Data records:
━━━━━━
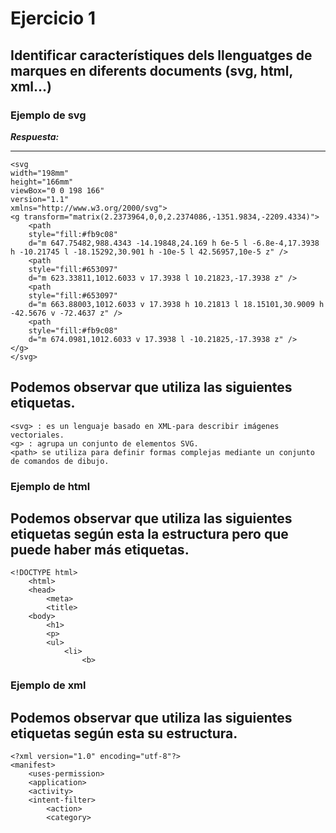 # Ejercicio 1
## Identificar característiques dels llenguatges de marques en diferents documents (svg, html, xml...)

### Ejemplo de svg

***Respuesta:***

-----

    <svg
    width="198mm"
    height="166mm"
    viewBox="0 0 198 166"
    version="1.1"
    xmlns="http://www.w3.org/2000/svg">
    <g transform="matrix(2.2373964,0,0,2.2374086,-1351.9834,-2209.4334)">
        <path
        style="fill:#fb9c08"
        d="m 647.75482,988.4343 -14.19848,24.169 h 6e-5 l -6.8e-4,17.3938 h -10.21745 l -18.15292,30.901 h -10e-5 l 42.56957,10e-5 z" />
        <path
        style="fill:#653097"
        d="m 623.33811,1012.6033 v 17.3938 l 10.21823,-17.3938 z" />
        <path
        style="fill:#653097"
        d="m 663.88003,1012.6033 v 17.3938 h 10.21813 l 18.15101,30.9009 h -42.5676 v -72.4637 z" />
        <path
        style="fill:#fb9c08"
        d="m 674.0981,1012.6033 v 17.3938 l -10.21825,-17.3938 z" />
    </g>
    </svg>

Podemos observar que utiliza las siguientes etiquetas.
----

    <svg> : es un lenguaje basado en XML-para describir imágenes vectoriales.
    <g> : agrupa un conjunto de elementos SVG.
    <path> se utiliza para definir formas complejas mediante un conjunto de comandos de dibujo.


### Ejemplo de html
Podemos observar que utiliza las siguientes etiquetas según esta la estructura pero que puede haber más etiquetas.
----

    <!DOCTYPE html>
        <html>
        <head>
            <meta>
            <title>
        <body>
            <h1>
            <p>
            <ul>
                <li>
                    <b>

### Ejemplo de xml
Podemos observar que utiliza las siguientes etiquetas según esta su estructura.
----
    
    <?xml version="1.0" encoding="utf-8"?>
    <manifest>
        <uses-permission>
        <application>
        <activity>
        <intent-filter>
            <action>
            <category>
━━━━━━
Except for the pictures, set down all of the records exactly.

 # Ejercicio 1
## Identificar característiques dels llenguatges de marques en diferents documents (svg, html, xml...)

### Ejemplo de svg

***Respuesta:***

-----

    <svg
    width="198mm"
    height="166mm"
    viewBox="0 0 198 166"
    version="1.1"
    xmlns="http://www.w3.org/2000/svg">
    <g transform="matrix(2.2373964,0,0,2.2374086,-1351.9834,-2209.4334)">
        <path
        style="fill:#fb9c08"
        d="m 647.75482,988.4343 -14.19848,24.169 h 6e-5 l -6.8e-4,17.3938 h -10.21745 l -18.15292,30.901 h -10e-5 l 42.56957,10e-5 z" />
        <path
        style="fill:#653097"
        d="m 623.33811,1012.6033 v 17.3938 l 10.21823,-17.3938 z" />
        <path
        style="fill:#653097"
        d="m 663.88003,1012.6033 v 17.3938 h 10.21813 l 18.15101,30.9009 h -42.5676 v -72.4637 z" />
        <path
        style="fill:#fb9c08"
        d="m 674.0981,1012.6033 v 17.3938 l -10.21825,-17.3938 z" />
    </g>
    </svg>

Podemos observar que utiliza las siguientes etiquetas.
----

    <svg> : es un lenguaje basado en XML-para describir imágenes vectoriales.
    <g> : agrupa un conjunto de elementos SVG.
    <path> se utiliza para definir formas complejas mediante un conjunto de comandos de dibujo.


### Ejemplo de html
Podemos observar que utiliza las siguientes etiquetas según esta la estructura pero que puede haber más etiquetas.
----

    <!DOCTYPE html>
        <html>
        <head>
            <meta>
            <title>
        <body>
            <h1>
            <p>
            <ul>
                <li>
                    <b>

### Ejemplo de xml
Podemos observar que utiliza las siguientes etiquetas según esta su estructura.
----
    
    <?xml version="1.0" encoding="utf-8"?>
    <manifest>
        <uses-permission>
        <application>
        <activity>
        <intent-filter>
            <action>
            <category>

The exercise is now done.